■ **What is expected**: Scan the lines below for the string "updates" and copy every one that has it.

Dataset records
▬▬▬▬▬▬

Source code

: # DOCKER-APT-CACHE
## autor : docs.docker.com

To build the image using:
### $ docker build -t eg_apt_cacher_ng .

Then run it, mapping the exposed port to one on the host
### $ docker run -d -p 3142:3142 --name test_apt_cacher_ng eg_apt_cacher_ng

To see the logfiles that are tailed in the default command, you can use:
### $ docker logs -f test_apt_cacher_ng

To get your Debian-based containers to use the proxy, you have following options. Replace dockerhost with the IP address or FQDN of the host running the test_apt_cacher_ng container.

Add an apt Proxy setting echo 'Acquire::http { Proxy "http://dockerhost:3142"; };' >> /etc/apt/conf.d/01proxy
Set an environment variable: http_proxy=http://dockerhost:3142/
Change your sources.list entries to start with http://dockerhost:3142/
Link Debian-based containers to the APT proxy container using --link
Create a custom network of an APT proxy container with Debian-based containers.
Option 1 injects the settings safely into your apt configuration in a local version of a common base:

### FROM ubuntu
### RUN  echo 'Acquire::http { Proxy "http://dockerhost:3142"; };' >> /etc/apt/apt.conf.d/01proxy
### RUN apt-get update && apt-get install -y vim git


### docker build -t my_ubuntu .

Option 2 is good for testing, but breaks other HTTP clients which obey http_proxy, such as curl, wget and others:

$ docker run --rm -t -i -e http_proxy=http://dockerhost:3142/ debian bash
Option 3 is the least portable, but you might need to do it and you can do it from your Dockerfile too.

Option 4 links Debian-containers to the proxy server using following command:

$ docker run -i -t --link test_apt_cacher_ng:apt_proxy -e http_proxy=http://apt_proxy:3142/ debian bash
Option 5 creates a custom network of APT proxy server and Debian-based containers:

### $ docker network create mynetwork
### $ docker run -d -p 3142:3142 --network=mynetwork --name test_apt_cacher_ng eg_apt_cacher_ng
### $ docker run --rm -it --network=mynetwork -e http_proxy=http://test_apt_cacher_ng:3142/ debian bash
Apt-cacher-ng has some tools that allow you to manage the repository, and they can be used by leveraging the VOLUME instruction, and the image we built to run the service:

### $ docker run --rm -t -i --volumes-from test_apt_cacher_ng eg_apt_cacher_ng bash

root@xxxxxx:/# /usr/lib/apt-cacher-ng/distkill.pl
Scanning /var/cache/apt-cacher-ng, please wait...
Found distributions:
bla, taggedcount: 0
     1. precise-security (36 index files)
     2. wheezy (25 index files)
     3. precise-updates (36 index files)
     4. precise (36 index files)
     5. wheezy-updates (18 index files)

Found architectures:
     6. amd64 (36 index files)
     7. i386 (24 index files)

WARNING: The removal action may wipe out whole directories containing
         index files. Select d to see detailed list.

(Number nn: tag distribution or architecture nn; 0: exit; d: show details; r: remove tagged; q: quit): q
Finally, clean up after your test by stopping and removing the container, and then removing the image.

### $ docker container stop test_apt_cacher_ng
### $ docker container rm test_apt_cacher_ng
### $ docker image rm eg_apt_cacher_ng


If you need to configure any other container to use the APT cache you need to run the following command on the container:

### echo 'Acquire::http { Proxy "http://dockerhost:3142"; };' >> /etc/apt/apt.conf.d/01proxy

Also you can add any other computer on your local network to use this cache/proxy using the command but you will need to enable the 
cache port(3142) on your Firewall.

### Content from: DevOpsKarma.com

▬▬▬▬▬▬

■ **Problem solution**:
     3. precise-updates (36 index files)
     5. wheezy-updates (18 index files)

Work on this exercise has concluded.